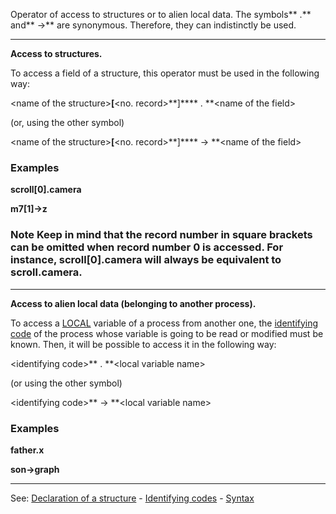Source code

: Operator of access to structures or to alien local data. The symbols** .** and** -&gt;**
are synonymous. Therefore, they can indistinctly be used.

---------------------------------------


**Access to structures.**

To access a field of a structure, this operator must be used in the following way:

&lt;name of the structure&gt;**[**&lt;no. record&gt;**]**** . **&lt;name of the field&gt;

(or, using the other symbol)

&lt;name of the structure&gt;**[**&lt;no. record&gt;**]**** -&gt; **&lt;name of the field&gt;

### Examples

  **scroll[0].camera**

  **m7[1]-&gt;z**


### Note Keep in mind that the record number in square brackets can be omitted when record number 0 is accessed. For instance, **scroll[0].camera** will always be equivalent to **scroll.camera**.

---------------------------------------


**Access to alien local data (belonging to another process).**

To access a [LOCAL](declaration_of_local_datadot.md) variable of a process from another one, the [identifying code](_identifying_codes_of_processesdot.md) of the process whose variable is going to be read or modified must be known. Then, it will be possible to access it in the following way:

&lt;identifying code&gt;** . **&lt;local variable name&gt;

(or using the other symbol)

&lt;identifying code&gt;** -&gt; **&lt;local variable name&gt;

### Examples

   **father.x**

   **son-&gt;graph**


---------------------------------------
See: [Declaration of a structure](declaration_of_a_structuredot.md) - [Identifying codes](_identifying_codes_of_processesdot.md) - [Syntax](syntax_of_a_programdot.md)


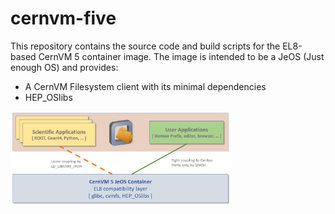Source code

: # cernvm-five

This repository contains the source code and build scripts for the EL8-based CernVM 5 container image. 
The image is intended to be a JeOS (Just enough OS) and provides:

 - A CernVM Filesystem client with its minimal dependencies
 - HEP_OSlibs
 


<img src="./graphics/architecture.png" title="" style="max-width: 70%;"  />

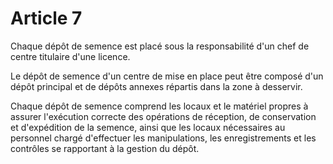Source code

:# Article 7

Chaque dépôt de semence est placé sous la responsabilité d'un chef de centre titulaire d'une licence.

Le dépôt de semence d'un centre de mise en place peut être composé d'un dépôt principal et de dépôts annexes répartis dans la zone à desservir.

Chaque dépôt de semence comprend les locaux et le matériel propres à assurer l'exécution correcte des opérations de réception, de conservation et d'expédition de la semence, ainsi que les locaux nécessaires au personnel chargé d'effectuer les manipulations, les enregistrements et les contrôles se rapportant à la gestion du dépôt.

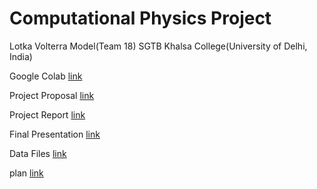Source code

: # Computational Physics Project
Lotka Volterra Model(Team 18) SGTB Khalsa College(University of Delhi, India)

Google Colab [link](https://colab.research.google.com/drive/1L-7TqKQcLsYmEsouKT6kHkSXXk9bCr_H?usp=sharing)

Project Proposal [link](https://www.overleaf.com/read/cnqyspfhdsqt )

Project Report  [link](https://www.overleaf.com/project/617327c8f10828007c341bb0)

Final Presentation  [link](https://www.overleaf.com/6977411141xkhgjznhpyrb)

Data Files [link](https://drive.google.com/drive/folders/13bsZJL9GWCo7wUTTTclcOll2I56t0ahn?usp=sharing)

plan [link](https://docs.google.com/document/d/1Moqyu6qKWdW75LaW4QZHVjo2aXw_ozkLRtoO9htX_OQ/edit)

————————

What this task involves: Word-for-word output of the material above is needed, with the pictures left out.

Answer section:
Source code

: Operator of access to structures or to alien local data. The symbols** .** and** -&gt;**
are synonymous. Therefore, they can indistinctly be used.

---------------------------------------


**Access to structures.**

To access a field of a structure, this operator must be used in the following way:

&lt;name of the structure&gt;**[**&lt;no. record&gt;**]**** . **&lt;name of the field&gt;

(or, using the other symbol)

&lt;name of the structure&gt;**[**&lt;no. record&gt;**]**** -&gt; **&lt;name of the field&gt;

### Examples

  **scroll[0].camera**

  **m7[1]-&gt;z**


### Note Keep in mind that the record number in square brackets can be omitted when record number 0 is accessed. For instance, **scroll[0].camera** will always be equivalent to **scroll.camera**.

---------------------------------------


**Access to alien local data (belonging to another process).**

To access a [LOCAL](declaration_of_local_datadot.md) variable of a process from another one, the [identifying code](_identifying_codes_of_processesdot.md) of the process whose variable is going to be read or modified must be known. Then, it will be possible to access it in the following way:

&lt;identifying code&gt;** . **&lt;local variable name&gt;

(or using the other symbol)

&lt;identifying code&gt;** -&gt; **&lt;local variable name&gt;

### Examples

   **father.x**

   **son-&gt;graph**


---------------------------------------
See: [Declaration of a structure](declaration_of_a_structuredot.md) - [Identifying codes](_identifying_codes_of_processesdot.md) - [Syntax](syntax_of_a_programdot.md)


Source code

: # cernvm-five

This repository contains the source code and build scripts for the EL8-based CernVM 5 container image. 
The image is intended to be a JeOS (Just enough OS) and provides:

 - A CernVM Filesystem client with its minimal dependencies
 - HEP_OSlibs
 


<img src="./graphics/architecture.png" title="" style="max-width: 70%;"  />

Source code

:# Article 7

Chaque dépôt de semence est placé sous la responsabilité d'un chef de centre titulaire d'une licence.

Le dépôt de semence d'un centre de mise en place peut être composé d'un dépôt principal et de dépôts annexes répartis dans la zone à desservir.

Chaque dépôt de semence comprend les locaux et le matériel propres à assurer l'exécution correcte des opérations de réception, de conservation et d'expédition de la semence, ainsi que les locaux nécessaires au personnel chargé d'effectuer les manipulations, les enregistrements et les contrôles se rapportant à la gestion du dépôt.

Source code

: # Computational Physics Project
Lotka Volterra Model(Team 18) SGTB Khalsa College(University of Delhi, India)

Google Colab [link](https://colab.research.google.com/drive/1L-7TqKQcLsYmEsouKT6kHkSXXk9bCr_H?usp=sharing)

Project Proposal [link](https://www.overleaf.com/read/cnqyspfhdsqt )

Project Report  [link](https://www.overleaf.com/project/617327c8f10828007c341bb0)

Final Presentation  [link](https://www.overleaf.com/6977411141xkhgjznhpyrb)

Data Files [link](https://drive.google.com/drive/folders/13bsZJL9GWCo7wUTTTclcOll2I56t0ahn?usp=sharing)

plan [link](https://docs.google.com/document/d/1Moqyu6qKWdW75LaW4QZHVjo2aXw_ozkLRtoO9htX_OQ/edit)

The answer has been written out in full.